**Your assignment:** From the entries that follow, copy exactly the lines beginning at the line holding "The mock data" and continuing through the line holding "3. **Documentation Repository**".

Stored dataset items:
○ ○ ○ ○
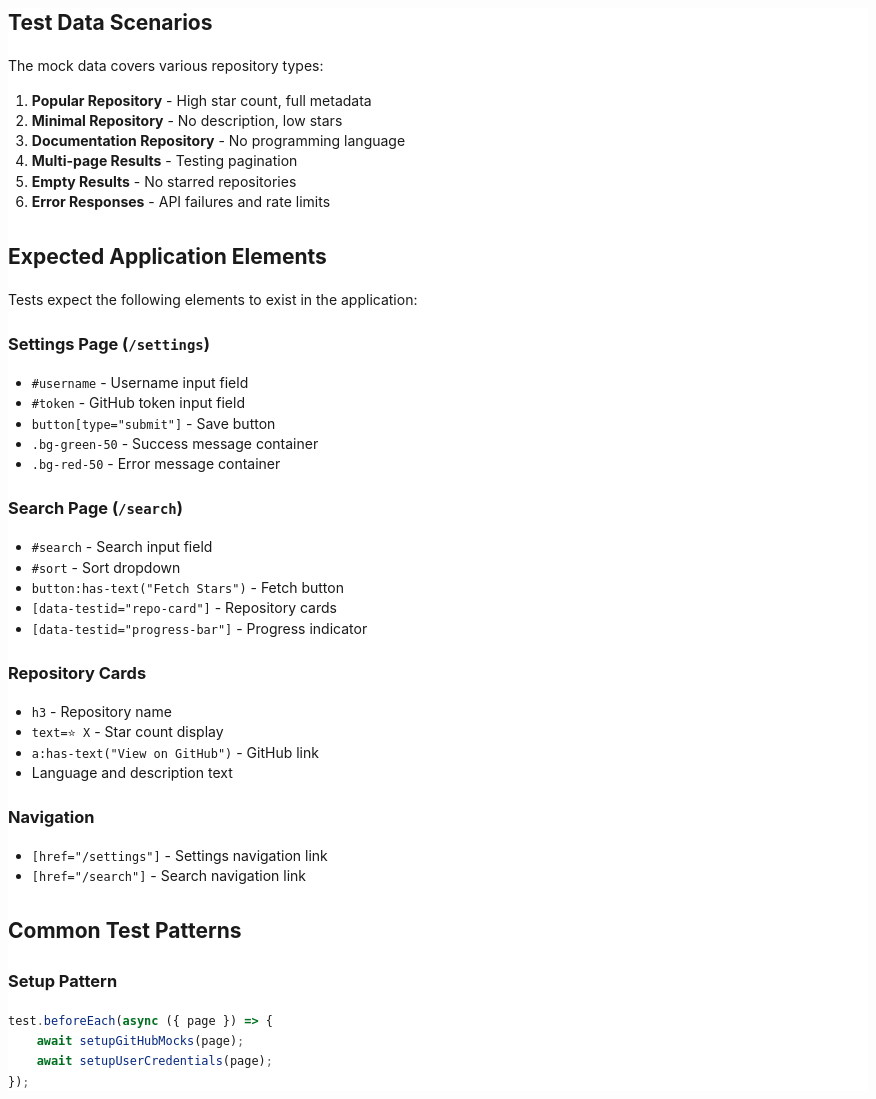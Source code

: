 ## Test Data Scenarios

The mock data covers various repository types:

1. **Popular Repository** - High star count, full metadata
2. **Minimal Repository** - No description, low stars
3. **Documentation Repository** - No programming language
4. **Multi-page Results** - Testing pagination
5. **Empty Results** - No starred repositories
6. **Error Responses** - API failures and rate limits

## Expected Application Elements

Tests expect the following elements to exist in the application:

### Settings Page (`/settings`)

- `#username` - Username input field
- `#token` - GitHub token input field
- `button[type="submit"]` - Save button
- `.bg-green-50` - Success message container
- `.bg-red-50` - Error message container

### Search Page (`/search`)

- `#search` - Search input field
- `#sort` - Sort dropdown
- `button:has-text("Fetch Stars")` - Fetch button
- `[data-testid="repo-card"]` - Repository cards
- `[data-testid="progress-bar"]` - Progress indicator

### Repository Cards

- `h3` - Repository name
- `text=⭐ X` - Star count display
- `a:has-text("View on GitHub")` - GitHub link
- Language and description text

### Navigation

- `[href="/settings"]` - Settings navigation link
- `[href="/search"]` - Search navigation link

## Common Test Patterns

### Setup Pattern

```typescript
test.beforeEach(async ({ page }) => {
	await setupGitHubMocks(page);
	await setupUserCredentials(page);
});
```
○ ○ ○ ○
**Exercise result:**
The mock data covers various repository types:

1. **Popular Repository** - High star count, full metadata
2. **Minimal Repository** - No description, low stars
3. **Documentation Repository** - No programming language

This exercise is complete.